Looking back over a career spent directing and sometimes producing films, Jewison writes with an unassuming, good-humored, yet often forceful voice. Those same qualities may explain Jewison’s strong track record—he helmed such award-winners as Moonstruck, Fiddler on the Roof and In the Heat of the Night. Jewison took to directing when he wrote and staged college musicals at the University of Toronto. In the late ’50s and early ’60s, he went on to call the shots for several Canadian, then US, television variety shows.

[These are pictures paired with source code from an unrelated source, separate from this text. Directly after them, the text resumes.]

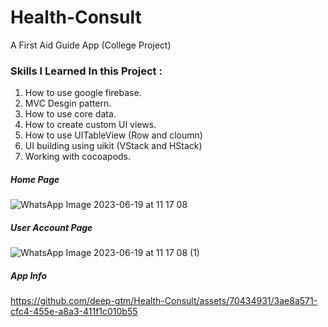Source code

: # Health-Consult
A First Aid Guide App (College Project)


### Skills I Learned In this Project :

1. How to use google firebase.
2. MVC Desgin pattern.
3. How to use core data.
4. How to create custom UI views.
5. How to use UITableView (Row and cloumn)
6. UI building using uikit (VStack and HStack)
7. Working with cocoapods.

##### Home Page
![WhatsApp Image 2023-06-19 at 11 17 08](https://github.com/deep-gtm/Health-Consult/assets/70434931/d0b2a3ee-a00d-467b-a311-539f006dd328)

##### User Account Page
![WhatsApp Image 2023-06-19 at 11 17 08 (1)](https://github.com/deep-gtm/Health-Consult/assets/70434931/e9cb30cf-1e5b-4d42-8bcf-587490209f0e)


##### App Info
https://github.com/deep-gtm/Health-Consult/assets/70434931/3ae8a571-cfc4-455e-a8a3-411f1c010b55


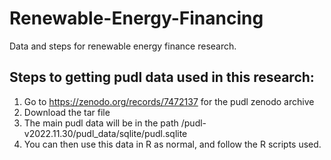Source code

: # Renewable-Energy-Financing
Data and steps for renewable energy finance research. 

## Steps to getting pudl data used in this research:

1. Go to https://zenodo.org/records/7472137 for the pudl zenodo archive
2. Download the tar file
3. The main pudl data will be in the path /pudl-v2022.11.30/pudl_data/sqlite/pudl.sqlite
4. You can then use this data in R as normal, and follow the R scripts used.
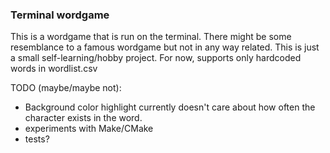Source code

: ### Terminal wordgame

This is a wordgame that is run on the terminal. 
There might be some resemblance to a famous wordgame but not in any way related. This is just a small self-learning/hobby project.
For now, supports only hardcoded words in wordlist.csv


TODO (maybe/maybe not):
- Background color highlight currently doesn't care about how often the character exists in the word.
- experiments with Make/CMake
- tests?
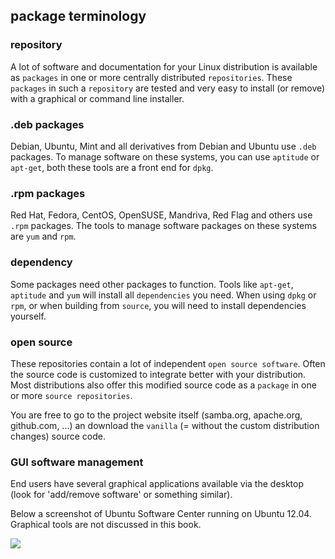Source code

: ## package terminology

### repository

A lot of software and documentation for your Linux distribution is
available as `packages` in one or more centrally distributed
`repositories`. These `packages` in such a `repository`
are tested and very easy to install (or remove) with a graphical or
command line installer.

### .deb packages

Debian, Ubuntu, Mint and all derivatives from Debian and Ubuntu use
`.deb` packages. To manage software on these systems, you
can use `aptitude` or `apt-get`, both these
tools are a front end for `dpkg`.

### .rpm packages

Red Hat, Fedora, CentOS, OpenSUSE, Mandriva, Red Flag and others use
`.rpm` packages. The tools to manage software packages on
these systems are `yum` and `rpm`.

### dependency

Some packages need other packages to function. Tools like `apt-get`,
`aptitude` and `yum` will install all `dependencies` you need. When
using `dpkg` or `rpm`, or when building from `source`, you will need to
install dependencies yourself.

### open source

These repositories contain a lot of independent `open source software`.
Often the source code is customized to integrate better with your
distribution. Most distributions also offer this modified source code as
a `package` in one or more `source repositories`.

You are free to go to the project website itself (samba.org, apache.org,
github.com, \...) an download the `vanilla` (= without the
custom distribution changes) source code.

### GUI software management

End users have several graphical applications available via the desktop
(look for \'add/remove software\' or something similar).

Below a screenshot of Ubuntu Software Center running on Ubuntu 12.04.
Graphical tools are not discussed in this book.

![](../images/ubuntu_software_center.png)

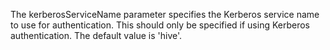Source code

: The kerberosServiceName parameter specifies the Kerberos service name to use for authentication. This should only be specified if using Kerberos authentication. The default value is 'hive'.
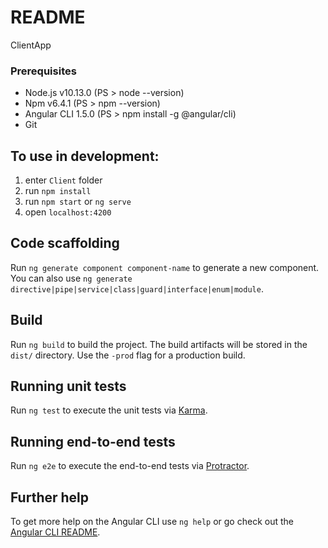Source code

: # README #

ClientApp

### Prerequisites ###
* Node.js v10.13.0 (PS > node --version)
* Npm v6.4.1 (PS > npm --version)
* Angular CLI 1.5.0 (PS > npm install -g @angular/cli)
* Git

## To use in development:
1. enter `Client` folder
2. run `npm install`
3. run `npm start` or `ng serve`
4. open `localhost:4200`


## Code scaffolding

Run `ng generate component component-name` to generate a new component. You can also use `ng generate directive|pipe|service|class|guard|interface|enum|module`.

## Build

Run `ng build` to build the project. The build artifacts will be stored in the `dist/` directory. Use the `-prod` flag for a production build.

## Running unit tests

Run `ng test` to execute the unit tests via [Karma](https://karma-runner.github.io).

## Running end-to-end tests

Run `ng e2e` to execute the end-to-end tests via [Protractor](http://www.protractortest.org/).

## Further help

To get more help on the Angular CLI use `ng help` or go check out the [Angular CLI README](https://github.com/angular/angular-cli/blob/master/README.md).
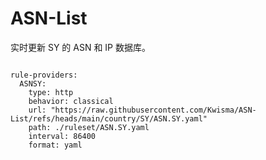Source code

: 
# ASN-List

实时更新 SY 的 ASN 和 IP 数据库。

<pre><code class="language-javascript">
rule-providers:
  ASNSY:
    type: http
    behavior: classical
    url: "https://raw.githubusercontent.com/Kwisma/ASN-List/refs/heads/main/country/SY/ASN.SY.yaml"
    path: ./ruleset/ASN.SY.yaml
    interval: 86400
    format: yaml
</code></pre>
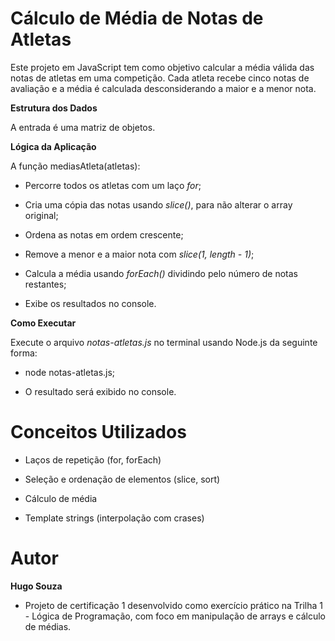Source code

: # Cálculo de Média de Notas de Atletas

Este projeto em JavaScript tem como objetivo calcular a média válida das notas de atletas em uma competição.
Cada atleta recebe cinco notas de avaliação e a média é calculada desconsiderando a maior e a menor nota.


**Estrutura dos Dados**

A entrada é uma matriz de objetos.


**Lógica da Aplicação**

A função mediasAtleta(atletas):

+ Percorre todos os atletas com um laço *for*;

+ Cria uma cópia das notas usando *slice()*, para não alterar o array original;

+ Ordena as notas em ordem crescente;

+ Remove a menor e a maior nota com *slice(1, length - 1)*;

+ Calcula a média usando *forEach()* dividindo pelo número de notas restantes;

+ Exibe os resultados no console.


**Como Executar**

Execute o arquivo *notas-atletas.js* no terminal usando Node.js da seguinte forma:

+ node notas-atletas.js;

+ O resultado será exibido no console.


# Conceitos Utilizados

+ Laços de repetição (for, forEach)

+ Seleção e ordenação de elementos (slice, sort)

+ Cálculo de média

+ Template strings (interpolação com crases)


# Autor

**Hugo Souza**

+ Projeto de certificação 1 desenvolvido como exercício prático na Trilha 1 - Lógica de Programação, com foco em manipulação de arrays e cálculo de médias.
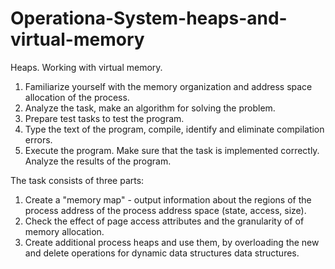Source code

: # Operationa-System-heaps-and-virtual-memory
Heaps. Working with virtual memory. 

1. Familiarize yourself with the memory organization and address space allocation of the process.
2. Analyze the task, make an algorithm for solving the problem.
3. Prepare test tasks to test the program.
4. Type the text of the program, compile, identify and eliminate compilation errors. 
5. Execute the program. Make sure that the task is implemented correctly. Analyze the results of the program.

The task consists of three parts:
1) Create a "memory map" - output information about the regions of the process address of the process address space (state, access, size).
2) Check the effect of page access attributes and the granularity of of memory allocation.
3) Create additional process heaps and use them, by overloading the new and delete operations for dynamic data structures data structures.
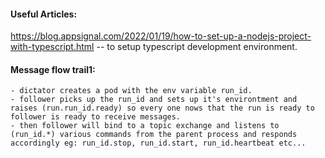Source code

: #### Useful Articles:
https://blog.appsignal.com/2022/01/19/how-to-set-up-a-nodejs-project-with-typescript.html -- to setup typescript development environment.

#### Message flow trail1:
    - dictator creates a pod with the env variable run_id.
    - follower picks up the run_id and sets up it's environtment and raises (run.run_id.ready) so every one nows that the run is ready to follower is ready to receive messages.
    - then follower will bind to a topic exchange and listens to (run_id.*) various commands from the parent process and responds accordingly eg: run_id.stop, run_id.start, run_id.heartbeat etc...

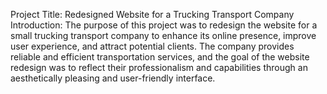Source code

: Project Title: Redesigned Website for a Trucking Transport Company
Introduction:
The purpose of this project was to redesign the website for a small trucking transport company to enhance its online presence, improve user experience, and attract potential clients. The company provides reliable and efficient transportation services, and the goal of the website redesign was to reflect their professionalism and capabilities through an aesthetically pleasing and user-friendly interface.
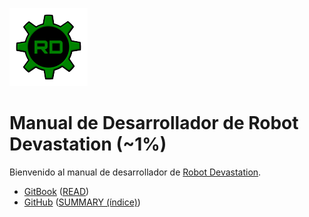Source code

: [![Robot Devastation Logo](../assets/robotDevastation-125px.png)](http://asrob-uc3m.github.io/workgroups/2017-05-28-robot-devastation.html)

# Manual de Desarrollador de Robot Devastation (~1%)

Bienvenido al manual de desarrollador de [Robot Devastation](http://asrob-uc3m.github.io/workgroups/2017-05-28-robot-devastation.html).

- [GitBook](https://legacy.gitbook.com/book/asrob-uc3m/robotdevastation-developer-manual/) ([READ](https://asrob-uc3m.gitbooks.io/robotdevastation-developer-manual/content/es/))
- [GitHub](https://github.com/asrob-uc3m/robotdevastation-developer-manual) ([SUMMARY (índice)](https://github.com/asrob-uc3m/robotdevastation-developer-manual/blob/master/es/SUMMARY.md))
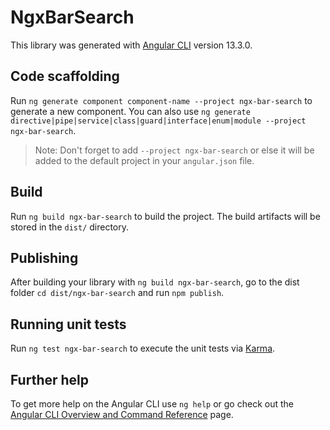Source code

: # NgxBarSearch

This library was generated with [Angular CLI](https://github.com/angular/angular-cli) version 13.3.0.

## Code scaffolding

Run `ng generate component component-name --project ngx-bar-search` to generate a new component. You can also use `ng generate directive|pipe|service|class|guard|interface|enum|module --project ngx-bar-search`.
> Note: Don't forget to add `--project ngx-bar-search` or else it will be added to the default project in your `angular.json` file. 

## Build

Run `ng build ngx-bar-search` to build the project. The build artifacts will be stored in the `dist/` directory.

## Publishing

After building your library with `ng build ngx-bar-search`, go to the dist folder `cd dist/ngx-bar-search` and run `npm publish`.

## Running unit tests

Run `ng test ngx-bar-search` to execute the unit tests via [Karma](https://karma-runner.github.io).

## Further help

To get more help on the Angular CLI use `ng help` or go check out the [Angular CLI Overview and Command Reference](https://angular.io/cli) page.
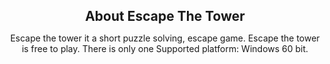 <html>
<body>

<h1 style="text-align:center; font-size:150%">About Escape The Tower</h1>
<p style="text-align:center;">Escape the tower it a short puzzle solving, escape game.  Escape the tower is free to play.  
There is only one Supported platform: Windows 60 bit.</p>

</body>
</html>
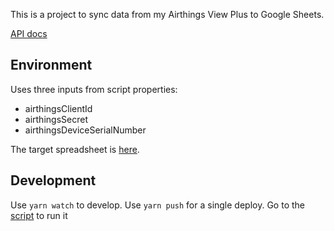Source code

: This is a project to sync data from my Airthings View Plus to Google Sheets.

[API docs](https://developer.airthings.com/docs/api-getting-started/index.html)

## Environment

Uses three inputs from script properties:

- airthingsClientId
- airthingsSecret
- airthingsDeviceSerialNumber

The target spreadsheet is [here](https://docs.google.com/spreadsheets/d/1y3qp7uxP7GzRiNmgdANNv1IOP5P37NU5ZL5JltOsM_A/edit#gid=0).

## Development

Use `yarn watch` to develop.
Use `yarn push` for a single deploy.
Go to the [script](https://script.google.com/u/0/home/projects/1k7DPEZZyHuwebXdROXOx1cJvxSPXF0u-Jb9Qwp7lOCRxEE9ujhZLzxfX/edit) to run it
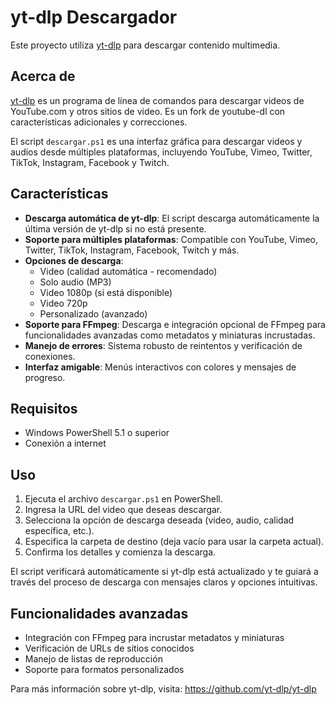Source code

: # yt-dlp Descargador

Este proyecto utiliza [yt-dlp](https://github.com/yt-dlp/yt-dlp) para descargar contenido multimedia.

## Acerca de

[yt-dlp](https://github.com/yt-dlp/yt-dlp) es un programa de línea de comandos para descargar videos de YouTube.com y otros sitios de video. Es un fork de youtube-dl con características adicionales y correcciones.

El script `descargar.ps1` es una interfaz gráfica para descargar videos y audios desde múltiples plataformas, incluyendo YouTube, Vimeo, Twitter, TikTok, Instagram, Facebook y Twitch.

## Características

- **Descarga automática de yt-dlp**: El script descarga automáticamente la última versión de yt-dlp si no está presente.
- **Soporte para múltiples plataformas**: Compatible con YouTube, Vimeo, Twitter, TikTok, Instagram, Facebook, Twitch y más.
- **Opciones de descarga**:
  - Video (calidad automática - recomendado)
  - Solo audio (MP3)
  - Video 1080p (si está disponible)
  - Video 720p
  - Personalizado (avanzado)
- **Soporte para FFmpeg**: Descarga e integración opcional de FFmpeg para funcionalidades avanzadas como metadatos y miniaturas incrustadas.
- **Manejo de errores**: Sistema robusto de reintentos y verificación de conexiones.
- **Interfaz amigable**: Menús interactivos con colores y mensajes de progreso.

## Requisitos

- Windows PowerShell 5.1 o superior
- Conexión a internet

## Uso

1. Ejecuta el archivo `descargar.ps1` en PowerShell.
2. Ingresa la URL del video que deseas descargar.
3. Selecciona la opción de descarga deseada (video, audio, calidad específica, etc.).
4. Especifica la carpeta de destino (deja vacío para usar la carpeta actual).
5. Confirma los detalles y comienza la descarga.

El script verificará automáticamente si yt-dlp está actualizado y te guiará a través del proceso de descarga con mensajes claros y opciones intuitivas.

## Funcionalidades avanzadas

- Integración con FFmpeg para incrustar metadatos y miniaturas
- Verificación de URLs de sitios conocidos
- Manejo de listas de reproducción
- Soporte para formatos personalizados

Para más información sobre yt-dlp, visita: https://github.com/yt-dlp/yt-dlp
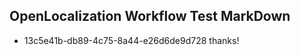 ## OpenLocalization Workflow Test MarkDown
* 13c5e41b-db89-4c75-8a44-e26d6de9d728 
thanks!<!--HONumber=Mar16_HO4-->
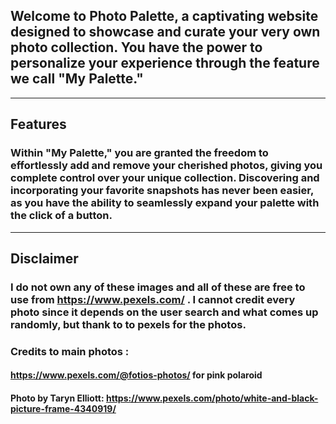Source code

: ## Welcome to Photo Palette, a captivating website designed to showcase and curate your very own photo collection. You have the power to personalize your experience through the feature we call "My Palette."
---
## Features
### Within "My Palette," you are granted the freedom to effortlessly add and remove your cherished photos, giving you complete control over your unique collection. Discovering and incorporating your favorite snapshots has never been easier, as you have the ability to seamlessly expand your palette with the click of a button.
---
## Disclaimer 
### I do not own any of these images and all of these are free to use from https://www.pexels.com/ . I cannot credit every photo since it depends on the user search and what comes up randomly, but thank to to pexels for the photos. 

### Credits to main photos :
#### https://www.pexels.com/@fotios-photos/  for pink polaroid
#### Photo by Taryn Elliott: https://www.pexels.com/photo/white-and-black-picture-frame-4340919/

A Judy Garland special gave him entrée to Hollywood, where he cut his teeth on Doris Day comedies, eventually getting a shot at something serious, with The Cincinnati Kid. Jewison’s extended account of directing that film is a primer on the collaborative art of filmmaking. He details drawing out a taciturn Steve McQueen, designing a color palette with cinematographer Philip Lathrop, spending long editing sessions with Hal Ashby and getting the kind of musical score he needed from Lalo Schifrin. Equally valuable accounts of work on The Russians Are Coming! The Russians Are Coming!, The Thomas Crown Affair, A Soldier’s Story, etc., follow. Throughout his career, it appears, Jewison was straight up, though not arrogant, about going for what he wanted; he could handle difficult talent (with the possible exception of Sylvester Stallone on F.I.S.T.); and he went after a film only if it was about something that mattered—rights for blacks, the American legal system, the union movement. In the wake of his concerns came skirmishes with the F.B.I., an uneasy dinner party with John Wayne—and a roster of worthy films.
Instructive, engaging, entertaining—enough to make a reader believe filmmaking really isn’t a terrible business.